Low Frequency Hydrophone

Low Frequency Hydrophone Goes to the Seafloor
Low Frequency Hydrophone

During the VISIONS'13 expedition, low frequency hydrophones, coupled with broadband seismometers, will be deployed at the base of the Cascadia Margin (Slope Base), and at the base of and summit of Axial Volcano.

Cascadia Subduction Zone

The Cascadia Subduction Zone (CSZ) just west of Washington and Oregon is of particular interest to experts assessing tsunami danger to the US and Canada. The CSZ stretches from Northern CA's Cape Mendocino to souther Bristish Columbia. 

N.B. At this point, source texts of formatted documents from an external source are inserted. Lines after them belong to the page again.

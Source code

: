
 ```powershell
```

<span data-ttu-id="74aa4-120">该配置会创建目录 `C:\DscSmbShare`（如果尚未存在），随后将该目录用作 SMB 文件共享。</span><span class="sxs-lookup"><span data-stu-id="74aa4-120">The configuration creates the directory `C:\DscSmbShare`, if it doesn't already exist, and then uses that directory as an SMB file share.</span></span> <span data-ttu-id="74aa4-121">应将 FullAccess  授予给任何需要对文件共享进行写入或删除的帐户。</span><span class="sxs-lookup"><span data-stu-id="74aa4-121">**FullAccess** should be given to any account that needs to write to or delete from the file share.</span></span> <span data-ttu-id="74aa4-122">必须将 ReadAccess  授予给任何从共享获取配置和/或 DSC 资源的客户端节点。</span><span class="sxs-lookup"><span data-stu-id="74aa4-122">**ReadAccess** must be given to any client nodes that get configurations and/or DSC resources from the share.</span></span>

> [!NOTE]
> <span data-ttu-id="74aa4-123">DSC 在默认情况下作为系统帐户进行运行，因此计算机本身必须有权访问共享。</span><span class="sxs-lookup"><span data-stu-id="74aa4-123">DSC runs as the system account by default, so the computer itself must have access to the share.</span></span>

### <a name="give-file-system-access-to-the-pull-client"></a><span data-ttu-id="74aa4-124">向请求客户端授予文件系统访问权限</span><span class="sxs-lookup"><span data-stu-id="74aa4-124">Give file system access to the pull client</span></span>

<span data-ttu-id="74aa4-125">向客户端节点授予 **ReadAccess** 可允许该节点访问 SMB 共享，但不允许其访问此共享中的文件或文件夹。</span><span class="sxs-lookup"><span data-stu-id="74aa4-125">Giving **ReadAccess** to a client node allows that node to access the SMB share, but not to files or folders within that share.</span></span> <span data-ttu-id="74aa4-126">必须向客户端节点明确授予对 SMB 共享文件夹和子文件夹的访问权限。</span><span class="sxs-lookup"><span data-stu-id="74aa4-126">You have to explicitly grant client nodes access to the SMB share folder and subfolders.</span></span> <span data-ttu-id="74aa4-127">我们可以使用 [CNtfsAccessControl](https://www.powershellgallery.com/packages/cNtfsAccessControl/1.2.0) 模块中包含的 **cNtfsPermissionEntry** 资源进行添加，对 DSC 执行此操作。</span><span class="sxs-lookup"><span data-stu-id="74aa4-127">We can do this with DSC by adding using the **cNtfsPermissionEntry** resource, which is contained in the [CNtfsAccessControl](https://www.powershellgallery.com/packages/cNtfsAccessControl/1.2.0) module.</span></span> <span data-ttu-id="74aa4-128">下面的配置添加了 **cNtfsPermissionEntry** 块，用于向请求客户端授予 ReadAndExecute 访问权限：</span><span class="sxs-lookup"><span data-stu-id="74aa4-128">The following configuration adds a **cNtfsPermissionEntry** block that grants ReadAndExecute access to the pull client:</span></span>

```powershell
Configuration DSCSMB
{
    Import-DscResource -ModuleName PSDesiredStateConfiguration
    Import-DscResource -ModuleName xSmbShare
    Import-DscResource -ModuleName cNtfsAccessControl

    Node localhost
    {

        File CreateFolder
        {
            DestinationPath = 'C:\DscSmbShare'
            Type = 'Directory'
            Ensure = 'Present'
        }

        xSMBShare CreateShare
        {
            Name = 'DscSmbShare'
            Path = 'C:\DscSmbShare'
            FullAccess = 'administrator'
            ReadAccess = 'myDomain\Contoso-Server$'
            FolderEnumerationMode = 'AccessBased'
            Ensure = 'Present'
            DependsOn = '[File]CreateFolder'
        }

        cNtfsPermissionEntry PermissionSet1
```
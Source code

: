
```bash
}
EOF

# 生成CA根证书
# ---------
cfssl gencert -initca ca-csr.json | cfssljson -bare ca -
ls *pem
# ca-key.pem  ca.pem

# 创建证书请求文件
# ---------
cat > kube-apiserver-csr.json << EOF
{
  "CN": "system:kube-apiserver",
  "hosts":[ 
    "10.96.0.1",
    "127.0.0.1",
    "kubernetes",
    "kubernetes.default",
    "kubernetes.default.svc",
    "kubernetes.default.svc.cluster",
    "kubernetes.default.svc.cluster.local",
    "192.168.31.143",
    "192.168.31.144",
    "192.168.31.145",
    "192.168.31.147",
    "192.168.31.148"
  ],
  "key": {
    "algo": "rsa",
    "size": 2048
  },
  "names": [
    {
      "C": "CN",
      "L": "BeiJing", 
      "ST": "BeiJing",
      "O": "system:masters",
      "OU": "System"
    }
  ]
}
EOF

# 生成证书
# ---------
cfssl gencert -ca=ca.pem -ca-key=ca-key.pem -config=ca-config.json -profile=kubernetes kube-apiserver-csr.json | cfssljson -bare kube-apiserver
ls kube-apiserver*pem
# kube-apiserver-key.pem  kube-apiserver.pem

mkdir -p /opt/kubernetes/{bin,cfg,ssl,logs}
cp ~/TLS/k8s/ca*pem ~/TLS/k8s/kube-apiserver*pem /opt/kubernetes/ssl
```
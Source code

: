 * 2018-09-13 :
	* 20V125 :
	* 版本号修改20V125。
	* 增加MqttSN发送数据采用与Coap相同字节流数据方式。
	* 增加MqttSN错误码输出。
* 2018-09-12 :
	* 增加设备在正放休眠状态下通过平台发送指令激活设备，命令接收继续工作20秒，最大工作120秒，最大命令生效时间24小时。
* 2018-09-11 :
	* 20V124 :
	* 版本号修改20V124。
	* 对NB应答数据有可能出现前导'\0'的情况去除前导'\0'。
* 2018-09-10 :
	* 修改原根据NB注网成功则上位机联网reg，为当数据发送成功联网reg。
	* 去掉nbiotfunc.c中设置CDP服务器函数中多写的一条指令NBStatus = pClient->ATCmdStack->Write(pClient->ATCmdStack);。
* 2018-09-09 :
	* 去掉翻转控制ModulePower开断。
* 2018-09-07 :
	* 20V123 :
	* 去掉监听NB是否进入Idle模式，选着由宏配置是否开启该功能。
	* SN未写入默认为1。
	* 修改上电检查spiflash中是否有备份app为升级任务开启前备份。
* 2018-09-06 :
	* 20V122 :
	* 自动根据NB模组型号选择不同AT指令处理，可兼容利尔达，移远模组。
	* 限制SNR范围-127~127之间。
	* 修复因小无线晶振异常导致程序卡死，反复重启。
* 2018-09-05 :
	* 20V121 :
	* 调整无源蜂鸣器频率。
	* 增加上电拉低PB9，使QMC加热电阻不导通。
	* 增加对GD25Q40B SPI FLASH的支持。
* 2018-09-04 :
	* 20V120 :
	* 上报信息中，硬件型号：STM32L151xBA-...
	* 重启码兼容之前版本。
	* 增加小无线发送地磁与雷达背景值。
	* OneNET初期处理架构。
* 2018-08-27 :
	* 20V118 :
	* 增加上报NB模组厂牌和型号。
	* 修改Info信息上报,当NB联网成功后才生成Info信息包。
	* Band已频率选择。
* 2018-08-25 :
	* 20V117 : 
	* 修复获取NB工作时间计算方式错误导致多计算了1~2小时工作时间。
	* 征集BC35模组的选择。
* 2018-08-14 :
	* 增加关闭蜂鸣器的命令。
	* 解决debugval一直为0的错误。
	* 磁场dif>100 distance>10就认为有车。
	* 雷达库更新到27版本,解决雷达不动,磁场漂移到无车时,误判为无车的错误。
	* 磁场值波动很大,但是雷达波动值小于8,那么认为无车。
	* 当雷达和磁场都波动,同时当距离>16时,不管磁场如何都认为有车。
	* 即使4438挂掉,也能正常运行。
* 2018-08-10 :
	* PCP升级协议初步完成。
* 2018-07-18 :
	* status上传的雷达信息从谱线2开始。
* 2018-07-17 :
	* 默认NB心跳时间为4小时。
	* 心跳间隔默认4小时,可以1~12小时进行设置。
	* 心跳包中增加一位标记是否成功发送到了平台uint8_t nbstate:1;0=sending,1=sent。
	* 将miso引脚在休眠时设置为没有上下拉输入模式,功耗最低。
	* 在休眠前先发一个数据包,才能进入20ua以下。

Real-time detection of seismic events along the Cascadia subduction zone and Juan de Fuca Plate is a powerful capability provided by the OOI Regional Cabled Observatory. Part of this detection and monitoring capability is provided by an array of low-frequency hydrophones (2 Hz to 20 KHz) that are well suited to detect the hydroacoustic tertiary phase of T waves of oceanic earthquakes. These sensors also detect solid-earth P waves from regional and teleseismic earthquakes. Coupled with the Ocean Bottom Seismometers, the low-frequency hydrophones will increase our ability to detect offshore earthquakes in real-time, determine their magnitude, and enable better location accuracy.

During the April 24th, 2015 eruption of Axial Seamount the hydrophones "heard" what is believe to be explosions from the eruption.